We drove through the gold mining settlement of Quetana Chico and onto the Polques aqua termales. It was freezing and we struggled in the wind, but we are hardened backpackers used to cold showers and a bit of dust so we stripped off and sprinted as fast as we could towards the pool.

Geysers and mud springs
Inside the hotspring it was absolutely divine just as long as we kept as much of ourselves as we could under the water. Still, when was the last time you took a hot bath at 4400m surrounded by mountains, desert and llamas?

After a brief stop at Laguna Verde and Laguna Blanco we headed through El Desierto de Dali - remiscent of the paintings of Salvador Dali and full of weird and wonderful petrified lava and onto the "Sol de Manana" - the geysers at 5000m.

It was colder than ever here and we felt a bit weak with the altitude, but it was great to stand among the plumes of sulphur.

Our accommodation that night was next to Lake Colarado, a huge red-coloured lake (because of the plankton and algae) home to hundreds of flamingos. Into bed after dinner with all our clothes on and extra blankets stolen from the other beds in the dorm.

Another early start, they were getting easier, to take us to the Desierto de Siloli to see a rock shaped like a tree and other petrified lava formations. We were now completely in desert, nearly 5,000m above sea level. Muy estrano.
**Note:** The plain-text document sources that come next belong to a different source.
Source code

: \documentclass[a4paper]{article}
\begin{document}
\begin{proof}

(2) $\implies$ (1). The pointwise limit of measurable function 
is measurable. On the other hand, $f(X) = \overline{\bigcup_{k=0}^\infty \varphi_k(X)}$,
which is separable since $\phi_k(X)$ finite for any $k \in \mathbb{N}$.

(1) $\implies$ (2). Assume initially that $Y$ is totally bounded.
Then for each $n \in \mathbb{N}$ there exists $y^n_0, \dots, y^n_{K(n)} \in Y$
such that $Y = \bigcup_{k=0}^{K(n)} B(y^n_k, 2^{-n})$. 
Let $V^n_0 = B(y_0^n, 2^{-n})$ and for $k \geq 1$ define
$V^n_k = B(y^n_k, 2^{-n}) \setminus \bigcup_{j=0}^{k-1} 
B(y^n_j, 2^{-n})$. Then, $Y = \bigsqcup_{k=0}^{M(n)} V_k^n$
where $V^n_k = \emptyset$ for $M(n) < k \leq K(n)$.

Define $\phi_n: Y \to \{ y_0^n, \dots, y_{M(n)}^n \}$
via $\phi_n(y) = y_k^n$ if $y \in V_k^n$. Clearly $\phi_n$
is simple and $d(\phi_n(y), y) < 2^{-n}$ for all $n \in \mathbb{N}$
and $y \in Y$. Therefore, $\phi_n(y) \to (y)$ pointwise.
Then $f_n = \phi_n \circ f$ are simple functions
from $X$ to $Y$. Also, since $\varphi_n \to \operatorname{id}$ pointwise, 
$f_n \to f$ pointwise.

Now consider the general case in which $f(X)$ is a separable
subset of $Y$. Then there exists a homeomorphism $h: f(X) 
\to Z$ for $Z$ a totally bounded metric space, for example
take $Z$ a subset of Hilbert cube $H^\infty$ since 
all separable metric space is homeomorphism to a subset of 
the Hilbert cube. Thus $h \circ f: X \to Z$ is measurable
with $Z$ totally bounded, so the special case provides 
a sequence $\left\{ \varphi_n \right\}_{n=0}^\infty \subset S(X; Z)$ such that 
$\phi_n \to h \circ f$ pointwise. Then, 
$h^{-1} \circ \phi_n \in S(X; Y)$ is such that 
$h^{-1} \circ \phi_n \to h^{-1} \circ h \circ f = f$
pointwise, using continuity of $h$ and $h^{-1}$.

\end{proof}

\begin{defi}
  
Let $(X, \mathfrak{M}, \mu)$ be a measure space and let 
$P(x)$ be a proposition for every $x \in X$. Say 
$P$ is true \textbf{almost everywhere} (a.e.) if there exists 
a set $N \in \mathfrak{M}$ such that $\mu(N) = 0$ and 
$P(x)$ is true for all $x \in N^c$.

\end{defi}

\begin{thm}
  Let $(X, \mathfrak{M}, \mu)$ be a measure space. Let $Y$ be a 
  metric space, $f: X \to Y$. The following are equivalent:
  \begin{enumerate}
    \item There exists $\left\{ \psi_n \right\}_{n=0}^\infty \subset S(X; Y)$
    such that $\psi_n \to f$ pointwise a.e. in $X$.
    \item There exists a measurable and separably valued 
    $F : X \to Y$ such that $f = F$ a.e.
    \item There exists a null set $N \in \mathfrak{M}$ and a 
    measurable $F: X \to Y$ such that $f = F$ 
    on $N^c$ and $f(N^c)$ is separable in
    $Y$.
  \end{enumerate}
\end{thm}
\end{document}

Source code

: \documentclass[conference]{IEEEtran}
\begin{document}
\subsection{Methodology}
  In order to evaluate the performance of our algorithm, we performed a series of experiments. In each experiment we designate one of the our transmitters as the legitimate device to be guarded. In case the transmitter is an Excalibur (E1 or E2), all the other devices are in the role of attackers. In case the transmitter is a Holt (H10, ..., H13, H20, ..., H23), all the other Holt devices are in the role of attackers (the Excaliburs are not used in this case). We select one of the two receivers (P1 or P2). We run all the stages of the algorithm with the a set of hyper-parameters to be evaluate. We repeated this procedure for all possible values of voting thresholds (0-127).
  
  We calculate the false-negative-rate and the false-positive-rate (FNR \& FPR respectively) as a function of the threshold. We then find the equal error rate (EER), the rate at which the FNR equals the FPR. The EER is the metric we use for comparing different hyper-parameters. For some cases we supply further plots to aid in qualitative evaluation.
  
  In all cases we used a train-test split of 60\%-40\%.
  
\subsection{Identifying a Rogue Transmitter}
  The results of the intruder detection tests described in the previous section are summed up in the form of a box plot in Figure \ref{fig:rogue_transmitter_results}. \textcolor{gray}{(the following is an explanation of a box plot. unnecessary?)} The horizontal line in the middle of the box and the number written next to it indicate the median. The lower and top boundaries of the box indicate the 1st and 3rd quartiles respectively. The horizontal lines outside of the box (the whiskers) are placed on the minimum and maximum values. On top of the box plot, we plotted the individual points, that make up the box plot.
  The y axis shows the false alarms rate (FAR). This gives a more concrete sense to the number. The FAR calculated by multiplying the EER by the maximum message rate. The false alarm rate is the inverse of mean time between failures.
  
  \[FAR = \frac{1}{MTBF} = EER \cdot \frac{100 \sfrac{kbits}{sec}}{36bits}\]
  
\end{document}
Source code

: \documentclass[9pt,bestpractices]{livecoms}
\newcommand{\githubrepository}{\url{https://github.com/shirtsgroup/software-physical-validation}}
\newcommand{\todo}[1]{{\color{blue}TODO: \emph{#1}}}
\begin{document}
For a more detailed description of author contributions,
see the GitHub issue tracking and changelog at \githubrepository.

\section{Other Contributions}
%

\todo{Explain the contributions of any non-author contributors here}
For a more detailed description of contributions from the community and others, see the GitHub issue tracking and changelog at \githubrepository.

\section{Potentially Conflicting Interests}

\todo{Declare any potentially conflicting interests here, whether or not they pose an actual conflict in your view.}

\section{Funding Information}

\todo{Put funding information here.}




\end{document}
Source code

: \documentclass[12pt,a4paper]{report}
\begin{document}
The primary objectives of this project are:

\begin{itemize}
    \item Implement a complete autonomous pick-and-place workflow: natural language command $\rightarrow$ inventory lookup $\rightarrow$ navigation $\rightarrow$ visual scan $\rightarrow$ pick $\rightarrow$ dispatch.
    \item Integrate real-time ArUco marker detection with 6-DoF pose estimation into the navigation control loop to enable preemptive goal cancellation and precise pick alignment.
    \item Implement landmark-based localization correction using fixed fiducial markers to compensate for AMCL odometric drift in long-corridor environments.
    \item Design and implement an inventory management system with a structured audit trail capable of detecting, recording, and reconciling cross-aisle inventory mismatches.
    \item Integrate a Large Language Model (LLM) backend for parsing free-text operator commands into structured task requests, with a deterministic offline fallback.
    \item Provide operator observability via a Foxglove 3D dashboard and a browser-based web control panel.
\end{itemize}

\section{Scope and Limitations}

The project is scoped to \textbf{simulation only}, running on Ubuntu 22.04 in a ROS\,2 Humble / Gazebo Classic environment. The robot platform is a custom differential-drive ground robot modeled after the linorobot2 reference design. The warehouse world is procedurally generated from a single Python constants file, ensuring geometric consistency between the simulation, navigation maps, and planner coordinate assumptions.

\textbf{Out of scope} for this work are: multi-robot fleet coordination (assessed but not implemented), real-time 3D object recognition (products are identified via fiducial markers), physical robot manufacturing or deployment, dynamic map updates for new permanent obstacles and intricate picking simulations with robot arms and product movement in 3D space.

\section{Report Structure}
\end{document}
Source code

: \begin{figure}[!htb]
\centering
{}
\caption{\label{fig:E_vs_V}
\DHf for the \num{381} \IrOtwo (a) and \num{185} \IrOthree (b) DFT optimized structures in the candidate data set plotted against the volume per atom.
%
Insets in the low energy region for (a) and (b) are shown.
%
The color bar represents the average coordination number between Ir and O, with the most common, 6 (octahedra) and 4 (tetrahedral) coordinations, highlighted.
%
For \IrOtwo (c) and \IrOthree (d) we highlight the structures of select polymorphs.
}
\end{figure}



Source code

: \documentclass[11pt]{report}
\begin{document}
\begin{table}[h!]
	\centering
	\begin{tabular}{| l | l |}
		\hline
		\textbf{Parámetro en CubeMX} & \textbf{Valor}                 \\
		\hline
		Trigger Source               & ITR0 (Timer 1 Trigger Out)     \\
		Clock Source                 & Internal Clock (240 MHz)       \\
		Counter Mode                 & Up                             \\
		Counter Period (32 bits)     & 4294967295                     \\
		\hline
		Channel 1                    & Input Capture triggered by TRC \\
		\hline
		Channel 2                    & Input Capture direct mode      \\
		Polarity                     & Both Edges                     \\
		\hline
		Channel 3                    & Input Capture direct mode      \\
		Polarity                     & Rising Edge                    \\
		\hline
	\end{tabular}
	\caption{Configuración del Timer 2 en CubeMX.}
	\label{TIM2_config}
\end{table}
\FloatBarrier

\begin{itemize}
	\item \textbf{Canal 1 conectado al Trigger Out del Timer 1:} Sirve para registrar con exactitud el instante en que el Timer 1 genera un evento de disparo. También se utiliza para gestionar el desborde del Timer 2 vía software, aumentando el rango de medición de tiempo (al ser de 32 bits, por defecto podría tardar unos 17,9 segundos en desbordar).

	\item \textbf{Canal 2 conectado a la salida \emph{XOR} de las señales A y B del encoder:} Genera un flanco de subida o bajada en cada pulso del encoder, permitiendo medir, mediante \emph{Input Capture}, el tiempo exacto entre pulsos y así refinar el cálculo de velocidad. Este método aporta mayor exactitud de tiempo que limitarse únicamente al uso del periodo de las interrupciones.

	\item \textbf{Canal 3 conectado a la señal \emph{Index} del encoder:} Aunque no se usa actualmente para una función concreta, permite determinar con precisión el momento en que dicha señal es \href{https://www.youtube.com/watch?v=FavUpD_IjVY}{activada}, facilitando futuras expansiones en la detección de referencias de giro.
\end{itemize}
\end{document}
We joined the laguna dots, visiting one after another to see more flamingos and watch them constantly snacking. And then on to a dust bowl of a settlement to see the tombs of the first inhabitants of the region, from pre-hispanic times. Nothing like a few explosed skeletons dressed in the rags they died in to give you the jitters.

One of many lagunas
That night we stayed on the cusp of the salt flats, in a hotel made completely of salts.

The walls, the furniture and even the beds were all made from solid blocks of sparkling salt. We crunched along the rock-salt floor to the salt-walled shower, then sat on my salt bed and plugged my camera into charge in the salt wall.

The next morning was what we had come for: Salar de Uyuni, the world's most famous salt flats. We drove across the water-logged part of the salt flats to watch sunrise in the middle of it - probably the best sunrise I have ever witnessed.

The salt hotel
The salt flats are indescribable, sucking all the colour out of the world and leaving just the vibrant blue of the sky and the dazzling white of the earth’s crust.

Everywhere we looked was white – just miles and miles of smooth, flat, sparkling white land joining the distant mountains that surrounded us.

Sunrise on the salt flats
As momentous as our first sighting of Salar de Uyuni was, every ounce of wonder and happiness had been hard earned in the cold and wind of the desert and mountains.

After a delicious breakfast of cake and cereals in the middle of nowhere, salt as far as the eye could see, we of course we made the obligatory stop so that we could take a hundred photographs that played with perspective. We had come prepared, bringing with us Godzilla himself and an almost-empty bottle of rum.